#### WORK ORDER
Reproduce the records below; each should match the original exactly.

#### SUPPLIED ENTRIES

====================

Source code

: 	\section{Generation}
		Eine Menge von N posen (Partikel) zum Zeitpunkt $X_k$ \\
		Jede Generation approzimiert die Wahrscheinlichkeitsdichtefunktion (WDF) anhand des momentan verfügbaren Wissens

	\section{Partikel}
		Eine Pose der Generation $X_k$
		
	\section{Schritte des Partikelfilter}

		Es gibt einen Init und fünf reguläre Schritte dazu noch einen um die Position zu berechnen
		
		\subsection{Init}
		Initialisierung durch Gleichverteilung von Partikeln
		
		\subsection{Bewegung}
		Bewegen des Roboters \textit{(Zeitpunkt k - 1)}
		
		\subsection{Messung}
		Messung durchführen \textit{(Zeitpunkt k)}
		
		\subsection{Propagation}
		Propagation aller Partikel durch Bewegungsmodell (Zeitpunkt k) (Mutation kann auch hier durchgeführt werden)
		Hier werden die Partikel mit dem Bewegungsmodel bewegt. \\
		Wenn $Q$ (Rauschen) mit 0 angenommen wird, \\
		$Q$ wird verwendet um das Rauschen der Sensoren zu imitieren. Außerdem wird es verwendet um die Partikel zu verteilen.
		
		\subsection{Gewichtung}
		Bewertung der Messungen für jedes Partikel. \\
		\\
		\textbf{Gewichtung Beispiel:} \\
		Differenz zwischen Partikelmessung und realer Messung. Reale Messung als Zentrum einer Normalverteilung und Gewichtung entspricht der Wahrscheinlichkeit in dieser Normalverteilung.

====================

#### WORKED SOLUTION
Source code

: 	\section{Generation}
		Eine Menge von N posen (Partikel) zum Zeitpunkt $X_k$ \\
		Jede Generation approzimiert die Wahrscheinlichkeitsdichtefunktion (WDF) anhand des momentan verfügbaren Wissens

	\section{Partikel}
		Eine Pose der Generation $X_k$
		
	\section{Schritte des Partikelfilter}

		Es gibt einen Init und fünf reguläre Schritte dazu noch einen um die Position zu berechnen
		
		\subsection{Init}
		Initialisierung durch Gleichverteilung von Partikeln
		
		\subsection{Bewegung}
		Bewegen des Roboters \textit{(Zeitpunkt k - 1)}
		
		\subsection{Messung}
		Messung durchführen \textit{(Zeitpunkt k)}
		
		\subsection{Propagation}
		Propagation aller Partikel durch Bewegungsmodell (Zeitpunkt k) (Mutation kann auch hier durchgeführt werden)
		Hier werden die Partikel mit dem Bewegungsmodel bewegt. \\
		Wenn $Q$ (Rauschen) mit 0 angenommen wird, \\
		$Q$ wird verwendet um das Rauschen der Sensoren zu imitieren. Außerdem wird es verwendet um die Partikel zu verteilen.
		
		\subsection{Gewichtung}
		Bewertung der Messungen für jedes Partikel. \\
		\\
		\textbf{Gewichtung Beispiel:} \\
		Differenz zwischen Partikelmessung und realer Messung. Reale Messung als Zentrum einer Normalverteilung und Gewichtung entspricht der Wahrscheinlichkeit in dieser Normalverteilung.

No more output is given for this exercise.